Men fared even worse than the median. Their real wages are down 4.6 percent. In the 1979-89 period, real wages of males with a high school education declined sharply.
New groups of workers joined that trend in this decade. For example, wages of male college-educated workers fell nearly 5 percent. In the 1989-93 period, wages of those starting work declined 7.8 percent for high school graduates and 6.1 percent for college-educated workers in entry-level jobs.
* The 1980s trend of growing income inequality and a squeeze on the incomes of the middle class shows signs of continuing in the 1990s. Data to be released by the Census Bureau in a few weeks will likely show a ``slight uptick'' in median family income in 1993, but median incomes will still be at least $1,500 below their 1989 level prior to the last recession.
Mishel calculates that median family incomes will still be behind the 1989 level by about $700 this year. But next year, the gap should close.
* In the 1980s, families compensated for declining individual wages by having more members (usually wives) work for pay and by working longer hours. That trend may be reaching its maximum capacity.
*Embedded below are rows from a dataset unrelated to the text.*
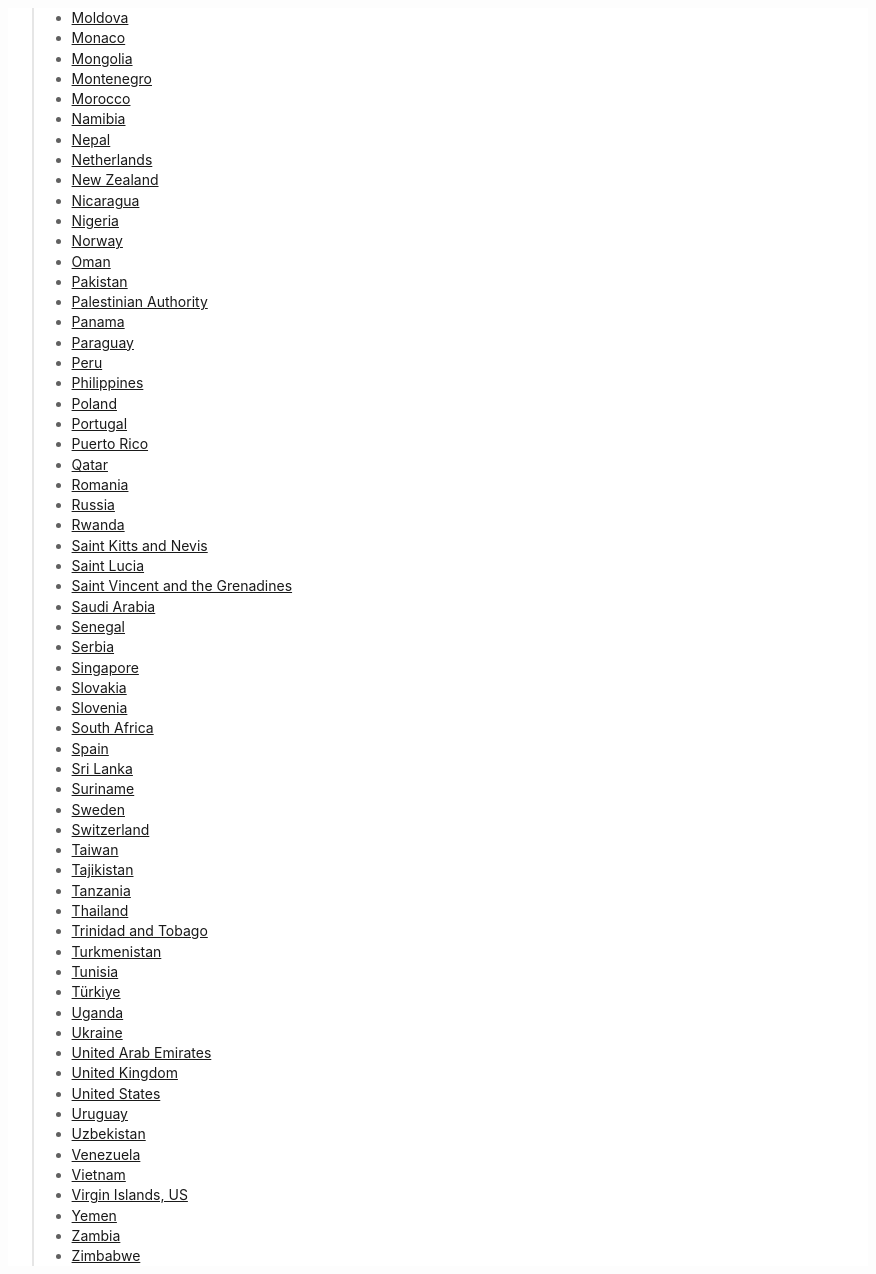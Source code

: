 > - [Moldova](/legal/pay/moldova)
> - [Monaco](/legal/pay/monaco)
> - [Mongolia](/legal/pay/mongolia)
> - [Montenegro](/legal/pay/montenegro)
> - [Morocco](/legal/pay/morocco)
> - [Namibia](/legal/pay/namibia)
> - [Nepal](/legal/pay/nepal)
> - [Netherlands](/legal/pay/netherlands)
> - [New Zealand](/legal/pay/new-zealand)
> - [Nicaragua](/legal/pay/nicaragua)
> - [Nigeria](/legal/pay/nigeria)
> - [Norway](/legal/pay/norway)
> - [Oman](/legal/pay/oman)
> - [Pakistan](/legal/pay/pakistan)
> - [Palestinian Authority](/legal/pay/palestinian-authority)
> - [Panama](/legal/pay/panama)
> - [Paraguay](/legal/pay/paraguay)
> - [Peru](/legal/pay/peru)
> - [Philippines](/legal/pay/philippines)
> - [Poland](/legal/pay/poland)
> - [Portugal](/legal/pay/portugal)
> - [Puerto Rico](/legal/pay/puerto-rico)
> - [Qatar](/legal/pay/qatar)
> - [Romania](/legal/pay/romania)
> - [Russia](/legal/pay/russia)
> - [Rwanda](/legal/pay/rwanda)
> - [Saint Kitts and Nevis](/legal/pay/saint-kitts-and-nevis)
> - [Saint Lucia](/legal/pay/saint-lucia)
> - [Saint Vincent and the Grenadines](/legal/pay/saint-vincent-and-the-grenadines)
> - [Saudi Arabia](/legal/pay/saudi-arabia)
> - [Senegal](/legal/pay/senegal)
> - [Serbia](/legal/pay/serbia)
> - [Singapore](/legal/pay/singapore)
> - [Slovakia](/legal/pay/slovakia)
> - [Slovenia](/legal/pay/slovenia)
> - [South Africa](/legal/pay/south-africa)
> - [Spain](/legal/pay/spain)
> - [Sri Lanka](/legal/pay/sri-lanka)
> - [Suriname](/legal/pay/suriname)
> - [Sweden](/legal/pay/sweden)
> - [Switzerland](/legal/pay/switzerland)
> - [Taiwan](/legal/pay/taiwan)
> - [Tajikistan](/legal/pay/tajikistan)
> - [Tanzania](/legal/pay/tanzania)
> - [Thailand](/legal/pay/thailand)
> - [Trinidad and Tobago](/legal/pay/trinidad-and-tobago)
> - [Turkmenistan](/legal/pay/turkmenistan)
> - [Tunisia](/legal/pay/tunisia)
> - [Türkiye](/legal/pay/turkey)
> - [Uganda](/legal/pay/uganda)
> - [Ukraine](/legal/pay/ukraine)
> - [United Arab Emirates](/legal/pay/united-arab-emirates)
> - [United Kingdom](/legal/pay/united-kingdom)
> - [United States](/legal/pay/united-states)
> - [Uruguay](/legal/pay/uruguay)
> - [Uzbekistan](/legal/pay/uzbekistan)
> - [Venezuela](/legal/pay/venezuela)
> - [Vietnam](/legal/pay/vietnam)
> - [Virgin Islands, US](/legal/pay/virgin-islands)
> - [Yemen](/legal/pay/yemen)
> - [Zambia](/legal/pay/zambia)
> - [Zimbabwe](/legal/pay/zimbabwe)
As a result, Mr. Mishel notes in a book coauthored with Jared Bernstein, ``The State of Working America, 1994-95,'' that most families headed by someone born after 1945 ``will not achieve the same incomes in middle age as did preceding generations.'' (This biennial book will be available in December, updated with the new Census data.)
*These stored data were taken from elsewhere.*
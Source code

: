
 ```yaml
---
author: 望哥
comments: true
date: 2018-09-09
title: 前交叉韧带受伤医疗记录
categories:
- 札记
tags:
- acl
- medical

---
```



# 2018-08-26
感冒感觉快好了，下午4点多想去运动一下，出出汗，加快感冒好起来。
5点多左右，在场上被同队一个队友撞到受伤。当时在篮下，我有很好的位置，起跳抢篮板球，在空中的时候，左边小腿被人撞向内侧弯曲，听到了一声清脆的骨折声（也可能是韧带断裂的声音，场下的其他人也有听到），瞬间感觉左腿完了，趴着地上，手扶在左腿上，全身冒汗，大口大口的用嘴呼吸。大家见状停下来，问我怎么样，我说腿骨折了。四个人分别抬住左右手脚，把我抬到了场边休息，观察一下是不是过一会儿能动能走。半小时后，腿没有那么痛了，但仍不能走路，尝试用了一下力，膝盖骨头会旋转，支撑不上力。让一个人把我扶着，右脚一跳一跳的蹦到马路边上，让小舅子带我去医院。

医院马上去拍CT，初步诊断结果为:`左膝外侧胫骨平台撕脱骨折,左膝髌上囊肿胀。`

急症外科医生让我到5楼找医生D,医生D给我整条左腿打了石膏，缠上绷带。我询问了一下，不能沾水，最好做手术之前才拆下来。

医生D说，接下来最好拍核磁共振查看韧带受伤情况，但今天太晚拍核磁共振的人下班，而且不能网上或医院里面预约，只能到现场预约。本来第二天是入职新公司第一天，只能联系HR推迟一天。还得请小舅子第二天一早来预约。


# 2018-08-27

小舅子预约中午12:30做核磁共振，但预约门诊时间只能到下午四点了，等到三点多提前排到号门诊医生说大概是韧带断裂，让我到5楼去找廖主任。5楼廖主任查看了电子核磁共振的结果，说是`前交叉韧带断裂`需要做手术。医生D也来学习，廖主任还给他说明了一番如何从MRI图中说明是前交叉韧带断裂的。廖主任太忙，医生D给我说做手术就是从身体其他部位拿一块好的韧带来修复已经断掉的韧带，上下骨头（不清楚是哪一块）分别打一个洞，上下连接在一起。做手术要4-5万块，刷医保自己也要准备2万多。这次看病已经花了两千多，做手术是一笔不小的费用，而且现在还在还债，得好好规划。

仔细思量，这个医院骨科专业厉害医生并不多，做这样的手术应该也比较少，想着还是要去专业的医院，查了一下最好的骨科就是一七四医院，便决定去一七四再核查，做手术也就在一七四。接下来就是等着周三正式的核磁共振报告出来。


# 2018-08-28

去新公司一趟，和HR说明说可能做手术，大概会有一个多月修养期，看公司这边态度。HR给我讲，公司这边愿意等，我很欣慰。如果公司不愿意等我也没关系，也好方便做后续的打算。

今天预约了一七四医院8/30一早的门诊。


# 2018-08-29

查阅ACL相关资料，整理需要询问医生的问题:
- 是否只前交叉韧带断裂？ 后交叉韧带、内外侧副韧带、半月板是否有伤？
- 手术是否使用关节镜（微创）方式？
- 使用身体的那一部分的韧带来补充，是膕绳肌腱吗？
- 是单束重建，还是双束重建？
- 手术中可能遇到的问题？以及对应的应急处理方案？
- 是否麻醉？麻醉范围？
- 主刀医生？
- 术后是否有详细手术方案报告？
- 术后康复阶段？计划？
* The Clinton tax package of 1993 restored some progressivity to the federal tax code by taxing the rich more and helping the poor with a tax credit. Nonetheless, adding up tax shifts since 1977, the wealthiest 1 percent of families will still be ahead by $15,674 in their tax burden in 1995.
Poverty rates remain persistently high (14.5 percent in 1992), despite the recovery. Mishel and Mr. Bernstein do not expect poverty to fall below its 1989 level of 12.8 percent for several more years. Indeed, they predict growing wage inequality.
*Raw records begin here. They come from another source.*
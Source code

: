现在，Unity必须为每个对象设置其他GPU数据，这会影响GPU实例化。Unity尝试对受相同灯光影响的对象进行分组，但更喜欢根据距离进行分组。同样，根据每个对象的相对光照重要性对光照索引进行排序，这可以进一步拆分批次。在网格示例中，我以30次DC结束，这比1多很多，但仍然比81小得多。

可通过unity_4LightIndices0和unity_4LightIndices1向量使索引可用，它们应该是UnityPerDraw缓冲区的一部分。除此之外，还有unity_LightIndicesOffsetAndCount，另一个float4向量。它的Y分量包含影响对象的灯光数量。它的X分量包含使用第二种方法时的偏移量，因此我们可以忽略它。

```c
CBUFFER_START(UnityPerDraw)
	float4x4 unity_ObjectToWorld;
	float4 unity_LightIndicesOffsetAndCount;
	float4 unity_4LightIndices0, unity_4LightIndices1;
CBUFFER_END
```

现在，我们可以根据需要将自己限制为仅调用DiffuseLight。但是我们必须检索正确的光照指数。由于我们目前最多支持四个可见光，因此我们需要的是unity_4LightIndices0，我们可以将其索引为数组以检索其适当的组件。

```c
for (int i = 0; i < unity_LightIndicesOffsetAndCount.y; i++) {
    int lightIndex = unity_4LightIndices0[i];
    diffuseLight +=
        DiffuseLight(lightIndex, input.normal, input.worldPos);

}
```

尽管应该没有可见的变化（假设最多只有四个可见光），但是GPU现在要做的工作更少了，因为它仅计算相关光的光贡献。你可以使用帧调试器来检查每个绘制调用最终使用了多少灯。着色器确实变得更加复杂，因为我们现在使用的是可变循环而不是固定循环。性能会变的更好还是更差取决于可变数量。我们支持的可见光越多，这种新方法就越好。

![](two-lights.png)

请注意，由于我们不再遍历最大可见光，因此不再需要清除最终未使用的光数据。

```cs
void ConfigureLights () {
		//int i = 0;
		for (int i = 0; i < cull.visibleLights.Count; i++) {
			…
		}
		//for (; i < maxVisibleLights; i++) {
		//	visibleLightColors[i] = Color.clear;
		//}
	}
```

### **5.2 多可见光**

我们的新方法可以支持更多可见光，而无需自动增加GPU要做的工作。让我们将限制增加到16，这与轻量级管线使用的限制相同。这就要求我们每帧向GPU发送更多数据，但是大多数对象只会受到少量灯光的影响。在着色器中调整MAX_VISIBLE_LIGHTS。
* Child poverty grew among all races between 1979 and 1992. By 1992, 1 of 5 children was poor. For blacks under the age of 6, 53.5 percent were poor.
* Women with college or professional degrees have enjoyed real wage gains in the early 1990s. The wage gap between men and women has closed further, but about 70 percent of this closure is due to the weakening of men's wages.
In their book, Mishel and Bernstein avoid proposing government-policy changes aimed at improving the wage picture. But in a telephone interview, Mishel offered several policy suggestions:
1. The Federal Reserve should not be so quick to slow the recovery. If unemployment was allowed to drop to 5.5 percent from its 6.1 percent level in August, more employers would have to offer temporary and part-time workers full-time staff jobs. College graduates, now driving cabs or doing other work unsuited to their skills, would more likely be able to shift to better jobs.
Mishel says he is suspicious that the ``soft landing'' desired by the Fed for the economy will turn into a recession.
2. Congress should boost the minimum wage by $1.50 an hour to get it back in real terms to its 1979 level. Recent studies indicate few jobs will be lost.
3. Congress should make it easier for the 30 percent of workers without union representation but who would like to overcome management ``retaliation and coercion'' and join a union.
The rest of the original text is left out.